(Data excerpts)
################
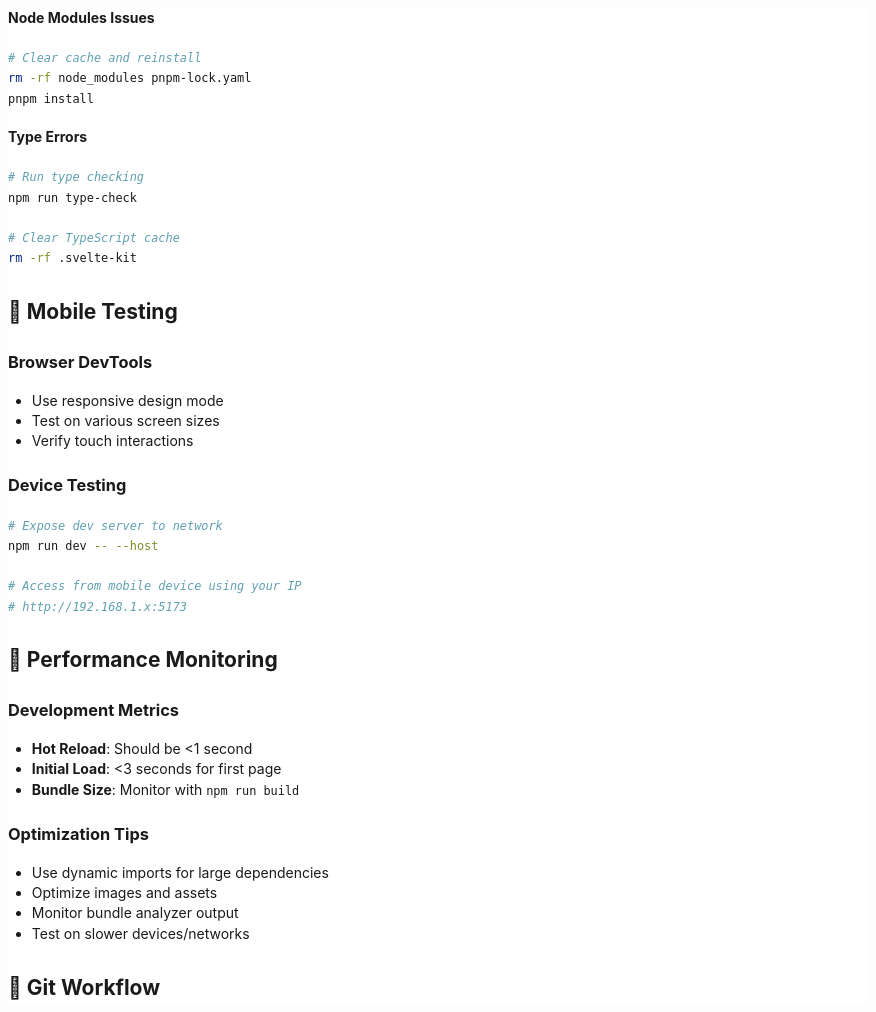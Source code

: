 #### **Node Modules Issues**

```bash
# Clear cache and reinstall
rm -rf node_modules pnpm-lock.yaml
pnpm install
```

#### **Type Errors**

```bash
# Run type checking
npm run type-check

# Clear TypeScript cache
rm -rf .svelte-kit
```

## 📱 **Mobile Testing**

### **Browser DevTools**

- Use responsive design mode
- Test on various screen sizes
- Verify touch interactions

### **Device Testing**

```bash
# Expose dev server to network
npm run dev -- --host

# Access from mobile device using your IP
# http://192.168.1.x:5173
```

## 🚀 **Performance Monitoring**

### **Development Metrics**

- **Hot Reload**: Should be <1 second
- **Initial Load**: <3 seconds for first page
- **Bundle Size**: Monitor with `npm run build`

### **Optimization Tips**

- Use dynamic imports for large dependencies
- Optimize images and assets
- Monitor bundle analyzer output
- Test on slower devices/networks

## 🔄 **Git Workflow**
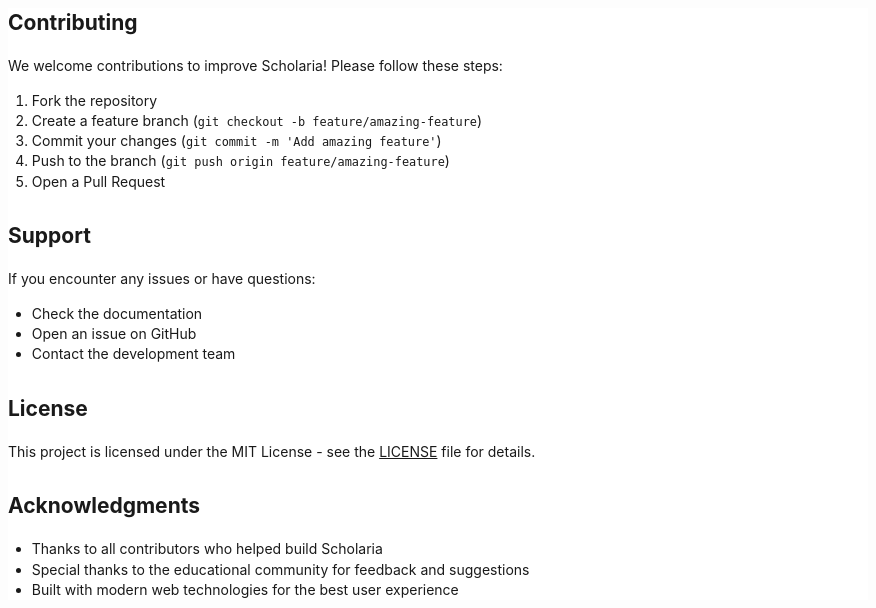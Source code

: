 
## Contributing

We welcome contributions to improve Scholaria! Please follow these steps:

1. Fork the repository
2. Create a feature branch (`git checkout -b feature/amazing-feature`)
3. Commit your changes (`git commit -m 'Add amazing feature'`)
4. Push to the branch (`git push origin feature/amazing-feature`)
5. Open a Pull Request

## Support

If you encounter any issues or have questions:
- Check the documentation
- Open an issue on GitHub
- Contact the development team

## License

This project is licensed under the MIT License - see the [LICENSE](LICENSE) file for details.

## Acknowledgments

- Thanks to all contributors who helped build Scholaria
- Special thanks to the educational community for feedback and suggestions
- Built with modern web technologies for the best user experience 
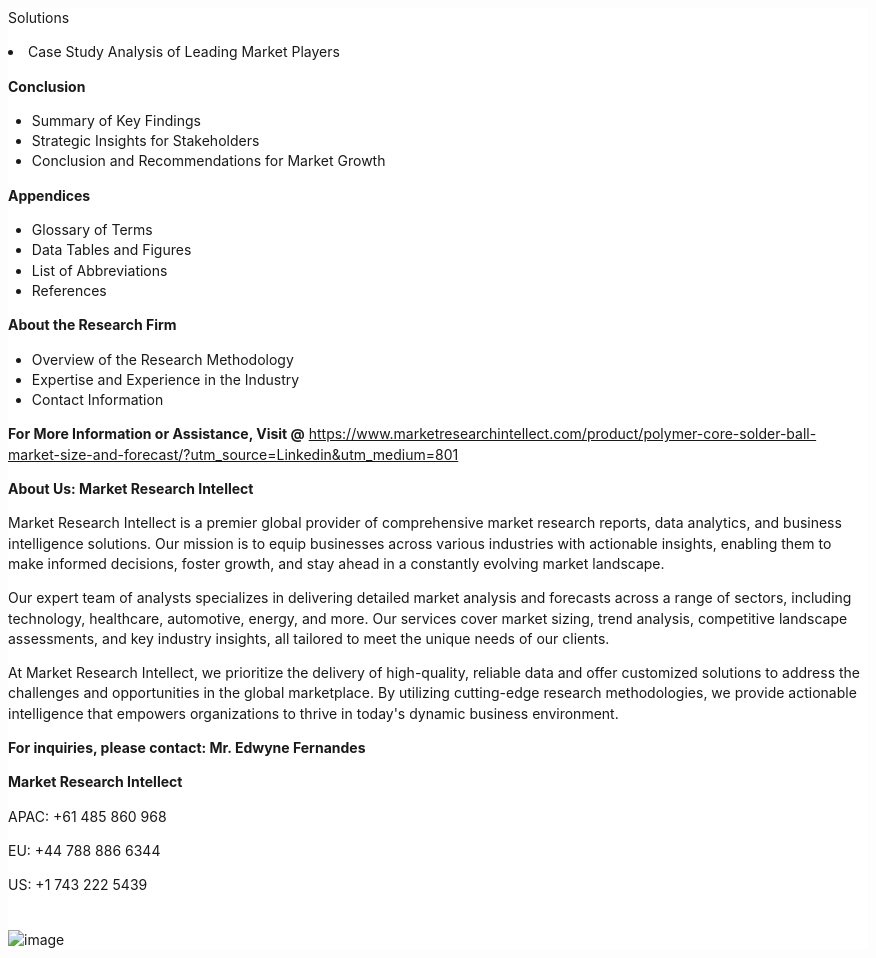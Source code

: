 Solutions</li><li>Case Study Analysis of Leading Market Players</li></ul><p><strong>Conclusion</strong></p><ul><li>Summary of Key Findings</li><li>Strategic Insights for Stakeholders</li><li>Conclusion and Recommendations for Market Growth</li></ul><p><strong>Appendices</strong></p><ul><li>Glossary of Terms</li><li>Data Tables and Figures</li><li>List of Abbreviations</li><li>References</li></ul><p><strong>About the Research Firm</strong></p><ul><li>Overview of the Research Methodology</li><li>Expertise and Experience in the Industry</li><li>Contact Information</li></ul></div><div class="article-main__content" data-test-id="publishing-text-block"><p><span class="font-[700]"><strong>For More Information or Assistance, Visit @</strong>&nbsp;<a href="https://www.marketresearchintellect.com/product/polymer-core-solder-ball-market-size-and-forecast/?utm_source=Linkedin&utm_medium=801">https://www.marketresearchintellect.com/product/polymer-core-solder-ball-market-size-and-forecast/?utm_source=Linkedin&utm_medium=801</a></span></p><p><strong>About Us: Market Research Intellect</strong></p><p>Market Research Intellect is a premier global provider of comprehensive market research reports, data analytics, and business intelligence solutions. Our mission is to equip businesses across various industries with actionable insights, enabling them to make informed decisions, foster growth, and stay ahead in a constantly evolving market landscape.</p><p>Our expert team of analysts specializes in delivering detailed market analysis and forecasts across a range of sectors, including technology, healthcare, automotive, energy, and more. Our services cover market sizing, trend analysis, competitive landscape assessments, and key industry insights, all tailored to meet the unique needs of our clients.</p><p>At Market Research Intellect, we prioritize the delivery of high-quality, reliable data and offer customized solutions to address the challenges and opportunities in the global marketplace. By utilizing cutting-edge research methodologies, we provide actionable intelligence that empowers organizations to thrive in today's dynamic business environment.</p><p><strong>For inquiries, please contact: Mr. Edwyne Fernandes</strong></p><p><strong>Market Research Intellect</strong></p><p>APAC: +61 485 860 968</p><p>EU: +44 788 886 6344</p><p>US: +1 743 222 5439</p></div><div class="article-main__content" data-test-id="publishing-text-block">&nbsp;</div>
![image](https://github.com/user-attachments/assets/b47a12e0-4214-4eb8-ac77-28508df9d0fa)
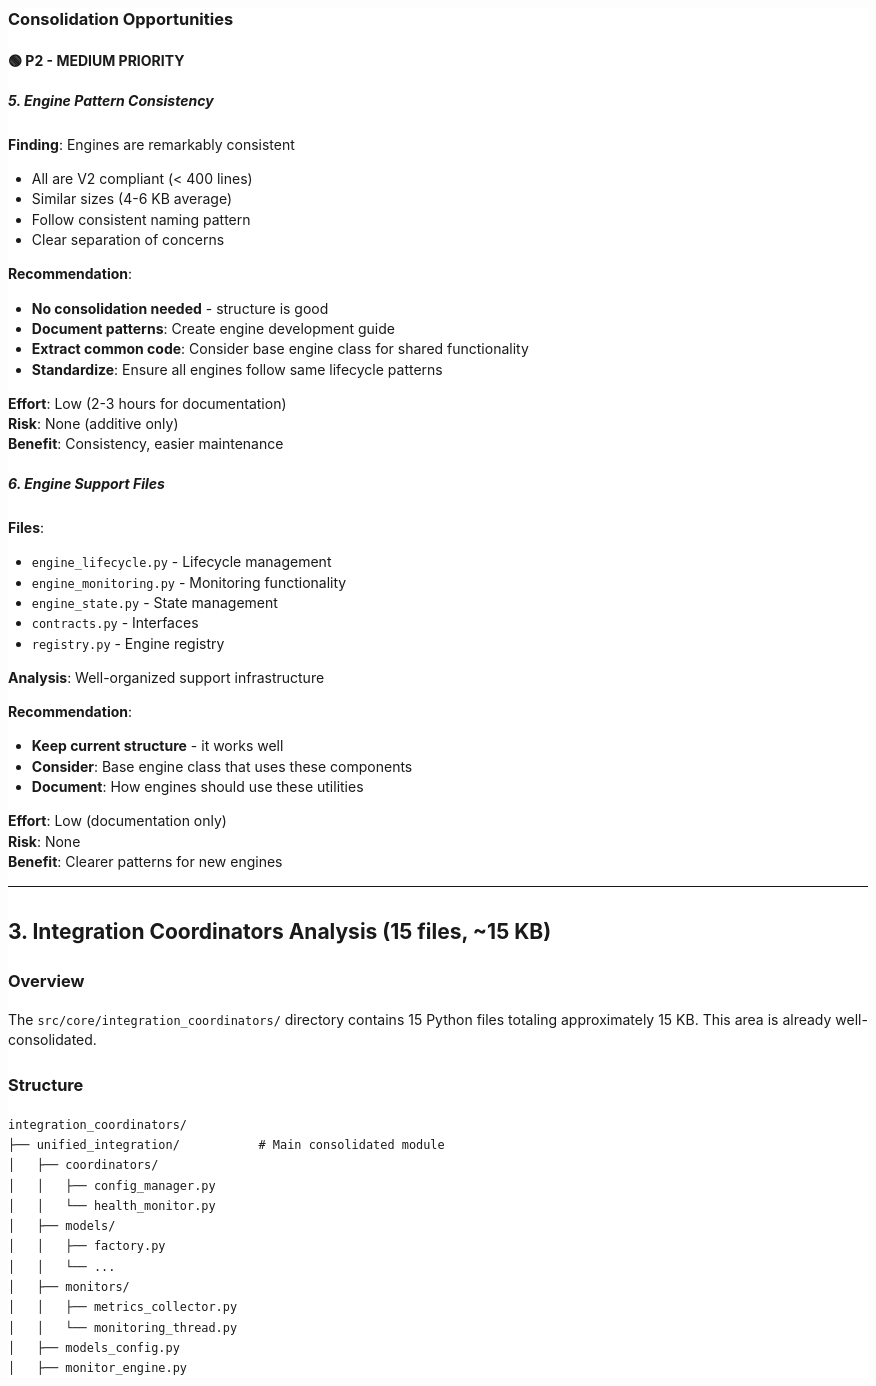 ### Consolidation Opportunities

#### 🟢 P2 - MEDIUM PRIORITY

##### 5. Engine Pattern Consistency

**Finding**: Engines are remarkably consistent
- All are V2 compliant (< 400 lines)
- Similar sizes (4-6 KB average)
- Follow consistent naming pattern
- Clear separation of concerns

**Recommendation**:
- **No consolidation needed** - structure is good
- **Document patterns**: Create engine development guide
- **Extract common code**: Consider base engine class for shared functionality
- **Standardize**: Ensure all engines follow same lifecycle patterns

**Effort**: Low (2-3 hours for documentation)  
**Risk**: None (additive only)  
**Benefit**: Consistency, easier maintenance

##### 6. Engine Support Files

**Files**:
- `engine_lifecycle.py` - Lifecycle management
- `engine_monitoring.py` - Monitoring functionality
- `engine_state.py` - State management
- `contracts.py` - Interfaces
- `registry.py` - Engine registry

**Analysis**: Well-organized support infrastructure

**Recommendation**:
- **Keep current structure** - it works well
- **Consider**: Base engine class that uses these components
- **Document**: How engines should use these utilities

**Effort**: Low (documentation only)  
**Risk**: None  
**Benefit**: Clearer patterns for new engines

---

## 3. Integration Coordinators Analysis (15 files, ~15 KB)

### Overview

The `src/core/integration_coordinators/` directory contains 15 Python files totaling approximately 15 KB. This area is already well-consolidated.

### Structure

```
integration_coordinators/
├── unified_integration/           # Main consolidated module
│   ├── coordinators/
│   │   ├── config_manager.py
│   │   └── health_monitor.py
│   ├── models/
│   │   ├── factory.py
│   │   └── ...
│   ├── monitors/
│   │   ├── metrics_collector.py
│   │   └── monitoring_thread.py
│   ├── models_config.py
│   ├── monitor_engine.py
```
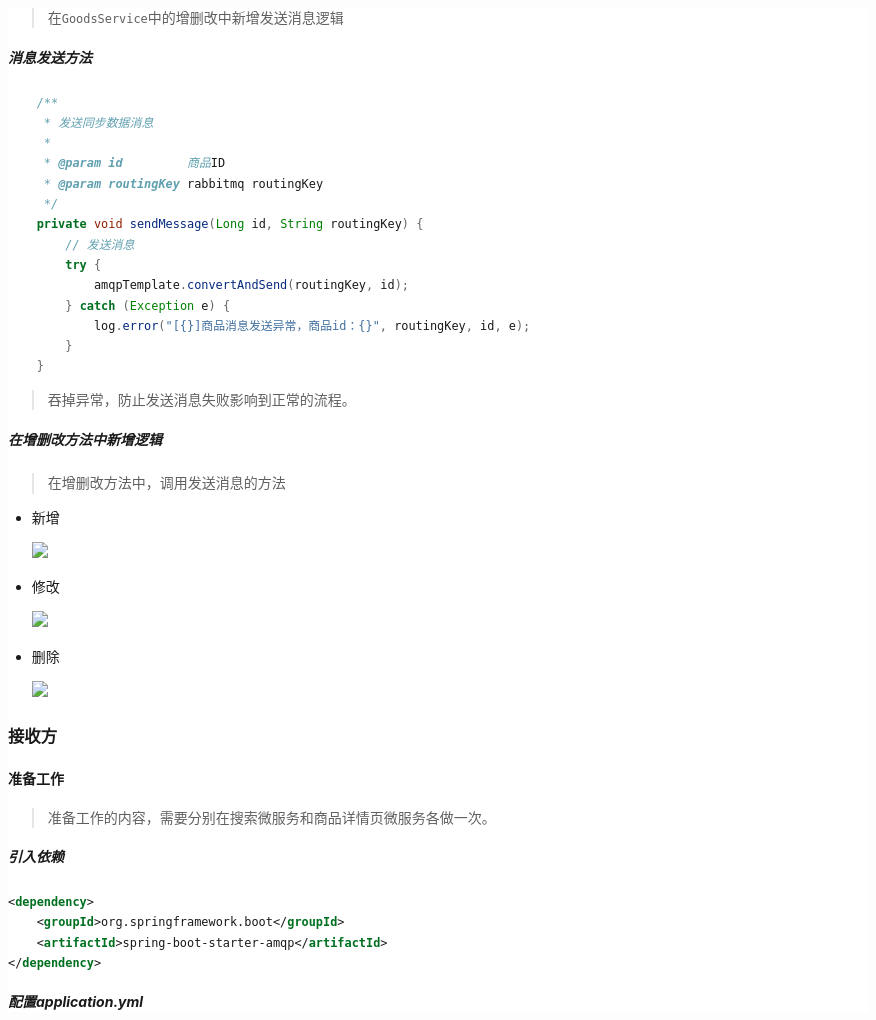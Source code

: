 > 在`GoodsService`中的增删改中新增发送消息逻辑

##### 消息发送方法

```java
    /**
     * 发送同步数据消息
     *
     * @param id         商品ID
     * @param routingKey rabbitmq routingKey
     */
    private void sendMessage(Long id, String routingKey) {
        // 发送消息
        try {
            amqpTemplate.convertAndSend(routingKey, id);
        } catch (Exception e) {
            log.error("[{}]商品消息发送异常，商品id：{}", routingKey, id, e);
        }
    }
```

> 吞掉异常，防止发送消息失败影响到正常的流程。

##### 在增删改方法中新增逻辑

> 在增删改方法中，调用发送消息的方法

- 新增

  ![](<https://raw.githubusercontent.com/imxushuai/ForPicGo/master/20190516235042.png>)

- 修改

  ![](<https://raw.githubusercontent.com/imxushuai/ForPicGo/master/20190516235103.png>)

- 删除

  ![](<https://raw.githubusercontent.com/imxushuai/ForPicGo/master/20190516235120.png>)



### 接收方

#### 准备工作

> 准备工作的内容，需要分别在搜索微服务和商品详情页微服务各做一次。

##### 引入依赖

```xml
<dependency>
    <groupId>org.springframework.boot</groupId>
    <artifactId>spring-boot-starter-amqp</artifactId>
</dependency>
```

##### 配置application.yml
################
ACTIVITY | A line qualifies when it holds the word "management"; report all qualifying lines from the records above.

RESULT BELOW |
- `engine_lifecycle.py` - Lifecycle management
- `engine_state.py` - State management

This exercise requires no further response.